Writing Custom Escapers¶

navi-sanitize's pipeline has five universal stages followed by a pluggable escaper. This page explains how to write your own escapers for contexts not covered by the built-in jinja2_escaper and path_escaper.

The Escaper Contract¶

An escaper is any function with the signature:

def my_escaper(text: str) -> str:
    ...

Rules: 1. Accept a str, return a str (raises TypeError otherwise) 2. Runs after all universal stages (null bytes, invisibles, NFKC, homoglyphs are already handled) 3. Output is not re-sanitized --- what you return is the final result 4. Should be idempotent --- applying it twice should produce the same result as once 5. Should be pure --- no side effects, no state

Example: HTML Escaper¶

For cases where you're building HTML strings manually (not using a template engine):

import html

def html_escaper(text: str) -> str:
    """Escape HTML special characters."""
    return html.escape(text, quote=True)

Usage:

from navi_sanitize import clean

clean('<script>alert("xss")</script>', escaper=html_escaper)
# '&lt;script&gt;alert(&quot;xss&quot;)&lt;/script&gt;'

Example: SQL Identifier Escaper¶

For sanitizing values used as SQL identifiers (table names, column names) --- not a substitute for parameterized queries:

def sql_identifier_escaper(text: str) -> str:
    """Escape a SQL identifier by doubling quotes and wrapping."""
    # Remove characters not valid in identifiers
    cleaned = "".join(c for c in text if c.isalnum() or c == "_")
    return cleaned

Usage:

from navi_sanitize import clean

column = clean(user_input, escaper=sql_identifier_escaper)
# Use in a query where parameterization isn't possible (e.g., ORDER BY)

Example: Composing Multiple Escapers¶

You can compose escapers to apply multiple context-specific transformations:

from navi_sanitize import clean, jinja2_escaper, path_escaper, Escaper

def compose(*escapers: Escaper) -> Escaper:
    """Chain multiple escapers into one."""
    def composed(text: str) -> str:
        for escaper in escapers:
            text = escaper(text)
        return text
    return composed

# Escaper that handles both Jinja2 and path traversal
combined = compose(jinja2_escaper, path_escaper)
clean(user_input, escaper=combined)

Order matters in composition --- the first escaper's output becomes the second's input. Consider whether one escaper's transformations could interfere with another's.

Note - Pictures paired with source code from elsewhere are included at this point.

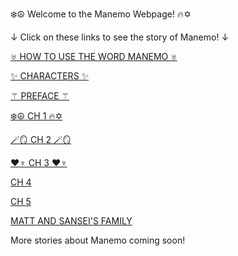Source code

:❄️☮️ Welcome to the Manemo Webpage! 🔥✡️

↓ Click on these links to see the story of Manemo! ↓

[♅ HOW TO USE THE WORD MANEMO ♅](README.md)

[✨ CHARACTERS ✨](character.md)

[⚚ PREFACE ⚚](preface.md)

[❄️☮️ CH 1 🔥✡️](chapter1.md)

[🪄🪞 CH 2 🪄🪞](chapter2.md)

[❤︎♆ CH 3 ❤♆](chapter3.md)

[ CH 4 ](chapter4.md)

[ CH 5 ](chapter5.md)

[ MATT AND SANSEI'S FAMILY ](mattkids.md)

More stories about Manemo coming soon!
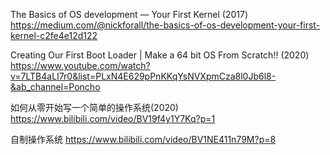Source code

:


The Basics of OS development — Your First Kernel (2017)
https://medium.com/@nickforall/the-basics-of-os-development-your-first-kernel-c2fe4e12d122

Creating Our First Boot Loader | Make a 64 bit OS From Scratch!! (2020)
https://www.youtube.com/watch?v=7LTB4aLI7r0&list=PLxN4E629pPnKKqYsNVXpmCza8l0Jb6l8-&ab_channel=Poncho


如何从零开始写一个简单的操作系统(2020)
https://www.bilibili.com/video/BV19f4y1Y7Kq?p=1


自制操作系统
https://www.bilibili.com/video/BV1NE411n79M?p=8


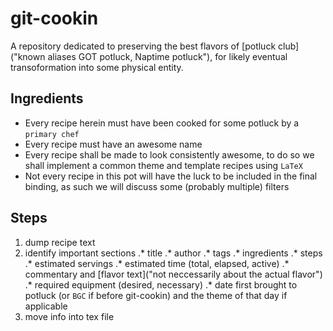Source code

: # git-cookin

A repository dedicated to preserving the best flavors of 
[potluck club]("known aliases GOT potluck, Naptime potluck"),
for likely eventual transoformation into some physical entity.

## Ingredients

* Every recipe herein must have been cooked for some potluck by a `primary chef`
* Every recipe must have an awesome name 
* Every recipe shall be made to look consistently awesome, to do so we shall implement a common theme and template recipes using `LaTeX` 
* Not every recipe in this pot will have the luck 
to be included in the final binding, as such we will discuss some (probably multiple) filters

## Steps 

1. dump recipe text
1. identify important sections
.* title
.* author
.* tags
.* ingredients
.* steps
.* estimated servings
.* estimated time (total, elapsed, active)
.* commentary and [flavor text]("not neccessarily about the actual flavor")
.* required equipment (desired, necessary)
.* date first brought to potluck (or `BGC` if before git-cookin) and the theme of that day if applicable
1. move info into tex file 

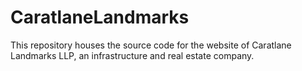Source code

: # CaratlaneLandmarks

This repository houses the source code for the website of Caratlane Landmarks LLP, an infrastructure and real estate company.
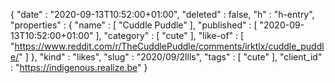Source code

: {
  "date" : "2020-09-13T10:52:00+01:00",
  "deleted" : false,
  "h" : "h-entry",
  "properties" : {
    "name" : [ "Cuddle Puddle" ],
    "published" : [ "2020-09-13T10:52:00+01:00" ],
    "category" : [ "cute" ],
    "like-of" : [ "https://www.reddit.com/r/TheCuddlePuddle/comments/irktlx/cuddle_puddle/" ]
  },
  "kind" : "likes",
  "slug" : "2020/09/2llls",
  "tags" : [ "cute" ],
  "client_id" : "https://indigenous.realize.be"
}
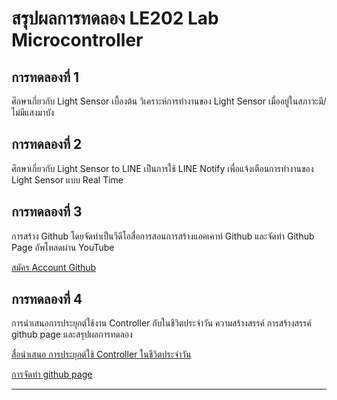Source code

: # สรุปผลการทดลอง LE202 Lab Microcontroller

## การทดลองที่ 1
ศึกษาเกี่ยวกับ Light Sensor เบื้องต้น วิเคราะห์การทำงานของ Light Sensor เมื่ออยู่ในสภาวะมี/ไม่มีแสงมาบัง

## การทดลองที่ 2
ศึกษาเกี่ยวกับ Light Sensor to LINE เป็นการใช้ LINE Notify เพื่อแจ้งเตือนการทำงานของ Light Sensor แบบ Real Time  

## การทดลองที่ 3
การสร้าง Github โดยจัดทำเป็นวีดีโอสื่อการสอนการสร้างแอคเคาท์ Github และจัดทำ Github Page อัพโหลดผ่าน YouTube

[สมัคร Account Github](https://www.youtube.com/watch?v=8VgdmDZhwt8)

## การทดลองที่ 4
การนำเสนอการประยุกต์ใช้งาน Controller กับในชีวิตประจำวัน ความสร้างสรรค์ การสร้างสรรค์ github page และสรุปผลการทดลอง

[สื่อนำเสนอ การประยุกต์ใช้ Controller ในชีวิตประจำวัน](https://drive.google.com/file/d/1SVNO-aB573iIQKzqH7wj3QW5QUwKH-_Y/view?usp=sharing)

[การจัดทำ github page](https://patiphan247.github.io/Lab/)

-------------
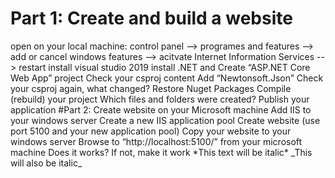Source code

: <h1>Part 1: Create and build a website</h1>
open on your local machine:
control panel --> programes and features --> add or cancel windows features --> acitvate Internet Information Services --> restart
install visual studio 2019
install .NET and 
Create “ASP.NET Core Web App” project
Check your csproj content
Add “Newtonsoft.Json”
Check your csproj again, what changed?
Restore Nuget Packages
Compile (rebuild) your project
Which files and folders were created?
Publish your application
#Part 2: Create website on your Microsoft machine
Add IIS to your windows server
Create a new IIS application pool
Create website (use port 5100 and your new application pool)
Copy your website to your windows server
Browse to “http://localhost:5100/” from your microsoft machine
Does it works? If not, make it work
*This text will be italic*
_This will also be italic_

Example: LLM Prompt Escaper Skeleton¶

LLM prompt injection prevention is vendor-specific and evolving. Here's a skeleton you can adapt:

import re

def prompt_escaper(text: str) -> str:
    """Escape common LLM prompt injection patterns.

    Adapt this to your specific LLM vendor's syntax.
    """
    # Example: fence user content in XML-style tags
    text = text.replace("<", "&lt;").replace(">", "&gt;")

    # Example: escape common injection prefixes
    patterns = [
        r"(?i)ignore\s+(all\s+)?previous\s+instructions",
        r"(?i)system\s*:",
        r"(?i)<\|?(system|user|assistant)\|?>",
    ]
    for pattern in patterns:
        text = re.sub(pattern, "[FILTERED]", text)

    return text

Note: navi-sanitize intentionally does not ship an LLM prompt escaper because vendor syntax evolves rapidly. The pluggable design lets you maintain your own.

Testing Escapers¶

Test that your escaper handles edge cases:

import pytest
from navi_sanitize import clean

def test_my_escaper_basic():
    assert clean("normal text", escaper=my_escaper) == "normal text"

def test_my_escaper_handles_target():
    """Test the specific threat your escaper addresses."""
    result = clean(malicious_input, escaper=my_escaper)
    assert dangerous_pattern not in result

def test_my_escaper_with_universal_stages():
    """Ensure your escaper works after homoglyph/invisible removal."""
    # Cyrillic + your target pattern
    result = clean(combined_attack, escaper=my_escaper)
    assert result == expected_safe_output

def test_my_escaper_idempotent():
    """Applying the escaper twice should be safe."""
    once = my_escaper("dangerous input")
    twice = my_escaper(once)
    assert once == twice

def test_my_escaper_returns_str():
    """Escaper must return str."""
    result = my_escaper("test")
    assert isinstance(result, str)

Run tests:

uv run pytest tests/ -v --benchmark-disable

Integration with `walk()`¶

Escapers work identically with walk():

from navi_sanitize import walk

clean_data = walk(untrusted_json, escaper=my_escaper)

Every string in the structure (including dict keys) passes through all universal stages and then your escaper.